I disagree. They can stay that way until the end of WoW. Because that’s what they are and what they were meant to be before you people started getting this thing about fixing them cause, I don’t know they crap your style.

Because it is all black and white when it comes to this. They are either crazy zombies or they aren’t. It’s that simple.

That’s not what I intended to say but nvm.

Yes it’s not the best way of coping but they aren’t evil for the sake of being evil! they are not scourge or legion, and there are plenty of forsaken characters who lean into good side.

I mean, that’s how humans usually made domestic breeds of animals, murloc is an animal

i mean yeah, i always understood this, and this quote highlights complex fact that forsaken are victims of scourge first and foremost, brought to undeath against their will, used as weapon, and then suddenly got their mind back with various degrees of damage to it. It’s not an origin of evil nation, it’s a tragedy.

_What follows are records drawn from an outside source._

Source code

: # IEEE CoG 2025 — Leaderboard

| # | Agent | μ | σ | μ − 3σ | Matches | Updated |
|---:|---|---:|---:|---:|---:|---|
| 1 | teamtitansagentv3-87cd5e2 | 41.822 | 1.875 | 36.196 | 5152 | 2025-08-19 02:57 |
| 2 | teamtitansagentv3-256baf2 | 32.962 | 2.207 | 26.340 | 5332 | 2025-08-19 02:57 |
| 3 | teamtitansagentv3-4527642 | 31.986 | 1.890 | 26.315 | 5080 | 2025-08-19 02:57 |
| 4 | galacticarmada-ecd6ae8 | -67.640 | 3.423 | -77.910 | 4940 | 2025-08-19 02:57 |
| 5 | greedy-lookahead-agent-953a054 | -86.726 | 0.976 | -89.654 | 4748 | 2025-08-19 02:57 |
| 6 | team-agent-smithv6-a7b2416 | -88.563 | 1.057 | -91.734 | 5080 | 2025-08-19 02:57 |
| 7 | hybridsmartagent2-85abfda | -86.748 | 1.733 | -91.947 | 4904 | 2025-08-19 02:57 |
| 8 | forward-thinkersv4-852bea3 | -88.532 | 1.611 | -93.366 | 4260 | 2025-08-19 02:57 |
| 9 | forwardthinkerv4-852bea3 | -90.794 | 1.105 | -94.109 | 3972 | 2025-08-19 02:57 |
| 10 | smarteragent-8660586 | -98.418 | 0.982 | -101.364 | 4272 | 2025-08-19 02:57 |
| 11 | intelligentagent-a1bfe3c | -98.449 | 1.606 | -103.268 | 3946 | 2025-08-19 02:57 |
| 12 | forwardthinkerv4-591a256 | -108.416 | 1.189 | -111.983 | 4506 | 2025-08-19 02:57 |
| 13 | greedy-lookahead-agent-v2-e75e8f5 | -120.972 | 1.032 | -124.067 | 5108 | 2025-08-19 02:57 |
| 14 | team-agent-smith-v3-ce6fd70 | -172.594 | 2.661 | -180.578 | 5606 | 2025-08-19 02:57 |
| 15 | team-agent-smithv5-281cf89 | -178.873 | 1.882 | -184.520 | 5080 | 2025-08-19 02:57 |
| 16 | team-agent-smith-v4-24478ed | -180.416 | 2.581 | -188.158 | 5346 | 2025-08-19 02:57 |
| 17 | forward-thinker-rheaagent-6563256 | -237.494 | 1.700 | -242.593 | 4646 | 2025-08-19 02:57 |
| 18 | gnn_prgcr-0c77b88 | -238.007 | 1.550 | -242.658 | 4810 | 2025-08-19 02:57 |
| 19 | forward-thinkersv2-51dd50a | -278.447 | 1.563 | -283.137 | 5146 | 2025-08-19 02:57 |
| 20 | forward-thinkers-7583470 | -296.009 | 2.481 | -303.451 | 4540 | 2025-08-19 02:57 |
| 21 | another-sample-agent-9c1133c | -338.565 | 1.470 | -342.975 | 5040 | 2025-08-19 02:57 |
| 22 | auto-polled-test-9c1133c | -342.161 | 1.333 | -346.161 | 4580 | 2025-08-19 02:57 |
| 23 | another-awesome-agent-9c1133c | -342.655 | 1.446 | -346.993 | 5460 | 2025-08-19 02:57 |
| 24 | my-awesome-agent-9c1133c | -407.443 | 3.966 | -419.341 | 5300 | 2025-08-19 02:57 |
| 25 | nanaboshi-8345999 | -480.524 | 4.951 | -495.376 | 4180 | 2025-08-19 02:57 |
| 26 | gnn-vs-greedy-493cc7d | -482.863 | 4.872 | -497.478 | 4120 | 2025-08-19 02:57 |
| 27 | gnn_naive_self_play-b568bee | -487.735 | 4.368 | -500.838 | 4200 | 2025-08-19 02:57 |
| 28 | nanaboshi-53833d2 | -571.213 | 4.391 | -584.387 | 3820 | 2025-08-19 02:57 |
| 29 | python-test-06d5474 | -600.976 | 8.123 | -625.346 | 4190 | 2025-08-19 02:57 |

There are forsaken who try to do better in the world, and evil actions of forsaken en large aren’t driven by evil for evil’s sake but by desire to save even their current semblance of living, mix it with various degrees of sociopathy, the fact that almost every living human sees and treats them as evil monstrosity, the fact that they also hate their current being and attitude of their former brethren only confirms this vile self image - you’ll get partly self created enemies and evil undead zombies.
Forsaken have a brilliant lore, i don’t know how someone can see them just as evil for evil sake undead.

Name those plenty. Please. And what would be a reasonable number to properly represent the word “plenty”.

It’s a humanoid. They have tribes, build houses craft tools and weapons and even have their own language. You don’t pay attention much do you?

compared to plot presence in story of who? night elves?
Alonsus Faol, Jubeka Shadowbreaker, this apothecary dude who saved belf life which name i forgot in ghostlands belves questline.
To be honest i can’t name much, most of the forsaken are talking heads with barely any personality to them, there are plenty of forsaken in priest class hall, forsaken in mage class hall, and they all worked on defending legion and fighting back to back with “good” races, also forsaken that joined argent crusade. Simple fact that forsaken are playable race and are able to be heroes of azeroth speaks volumes that they are not monolith.

Language is comic relief gimmick which was never properly explored, druids can “talk” to various animals, hunter’s pets are very intelligent despite them basically being animals.
Do you know who else have features you described and they EXIST irl? Monkeys, they can even understand emotions and primitive gestures. we consider them animals.

The issue with the Forsaken is that they were fundamentally locked to Sylvanas. Like, no other Forsaken of importance could think different than their leader.

The Forsaken and the Naga are two races I compare a lot; because despite both being loyal to their Queens, Naga were given independence from their Queen, whilst the Forsaken were not.

The Forsaken had some really interesting parts of history that could have been explored, such as the Cult of the Forgotten Shadow. That was such a unique Priest angle and to think they were using Shadow Magic to heal and what were they doing with Shadow Magic to commune with spirits around Lordaeron…but, it never took off because the focus was purely Sylvanas.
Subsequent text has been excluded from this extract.